**** RECORDS FOR THE TASK
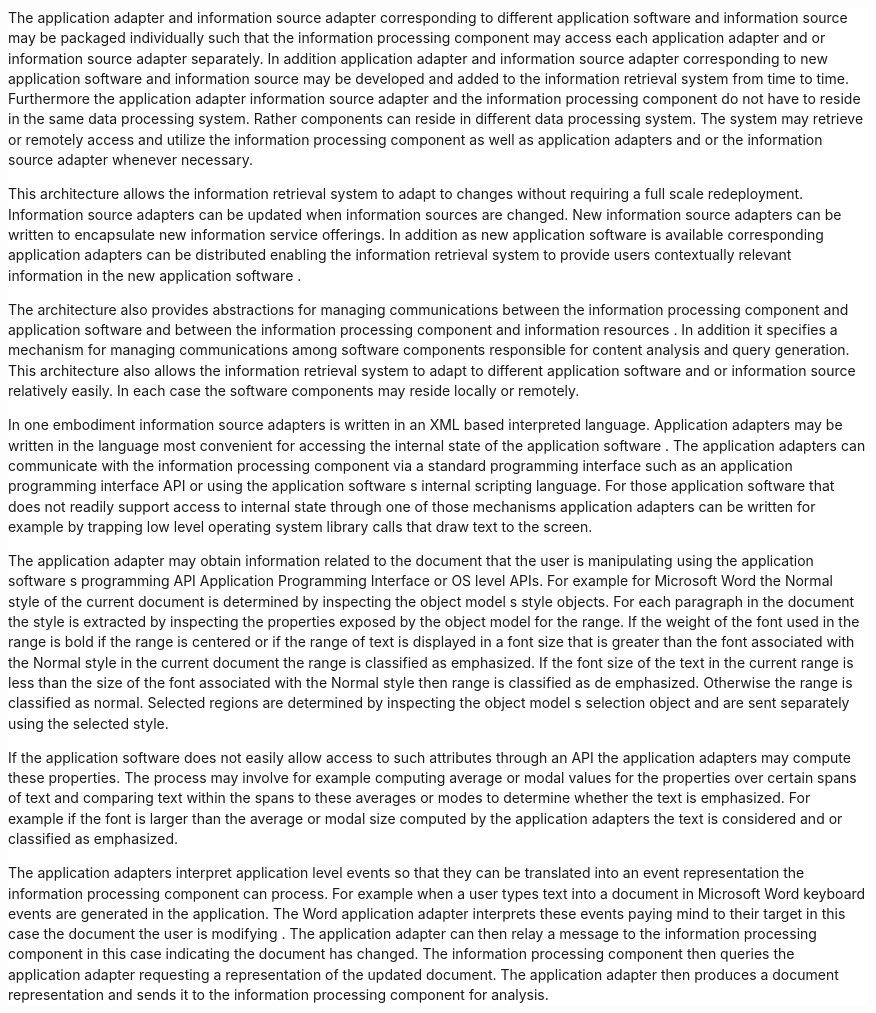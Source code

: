 The application adapter and information source adapter corresponding to different application software and information source may be packaged individually such that the information processing component may access each application adapter and or information source adapter separately. In addition application adapter and information source adapter corresponding to new application software and information source may be developed and added to the information retrieval system from time to time. Furthermore the application adapter information source adapter and the information processing component do not have to reside in the same data processing system. Rather components can reside in different data processing system. The system may retrieve or remotely access and utilize the information processing component as well as application adapters and or the information source adapter whenever necessary.

This architecture allows the information retrieval system to adapt to changes without requiring a full scale redeployment. Information source adapters can be updated when information sources are changed. New information source adapters can be written to encapsulate new information service offerings. In addition as new application software is available corresponding application adapters can be distributed enabling the information retrieval system to provide users contextually relevant information in the new application software .

The architecture also provides abstractions for managing communications between the information processing component and application software and between the information processing component and information resources . In addition it specifies a mechanism for managing communications among software components responsible for content analysis and query generation. This architecture also allows the information retrieval system to adapt to different application software and or information source relatively easily. In each case the software components may reside locally or remotely.

In one embodiment information source adapters is written in an XML based interpreted language. Application adapters may be written in the language most convenient for accessing the internal state of the application software . The application adapters can communicate with the information processing component via a standard programming interface such as an application programming interface API or using the application software s internal scripting language. For those application software that does not readily support access to internal state through one of those mechanisms application adapters can be written for example by trapping low level operating system library calls that draw text to the screen.

The application adapter may obtain information related to the document that the user is manipulating using the application software s programming API Application Programming Interface or OS level APIs. For example for Microsoft Word the Normal style of the current document is determined by inspecting the object model s style objects. For each paragraph in the document the style is extracted by inspecting the properties exposed by the object model for the range. If the weight of the font used in the range is bold if the range is centered or if the range of text is displayed in a font size that is greater than the font associated with the Normal style in the current document the range is classified as emphasized. If the font size of the text in the current range is less than the size of the font associated with the Normal style then range is classified as de emphasized. Otherwise the range is classified as normal. Selected regions are determined by inspecting the object model s selection object and are sent separately using the selected style.

If the application software does not easily allow access to such attributes through an API the application adapters may compute these properties. The process may involve for example computing average or modal values for the properties over certain spans of text and comparing text within the spans to these averages or modes to determine whether the text is emphasized. For example if the font is larger than the average or modal size computed by the application adapters the text is considered and or classified as emphasized.

The application adapters interpret application level events so that they can be translated into an event representation the information processing component can process. For example when a user types text into a document in Microsoft Word keyboard events are generated in the application. The Word application adapter interprets these events paying mind to their target in this case the document the user is modifying . The application adapter can then relay a message to the information processing component in this case indicating the document has changed. The information processing component then queries the application adapter requesting a representation of the updated document. The application adapter then produces a document representation and sends it to the information processing component for analysis.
********
- **WORK INSTRUCTIONS**:
Check the records above line by line and tally those holding the string "corresponding". Answer with the number only.

- **OUTPUT**:
2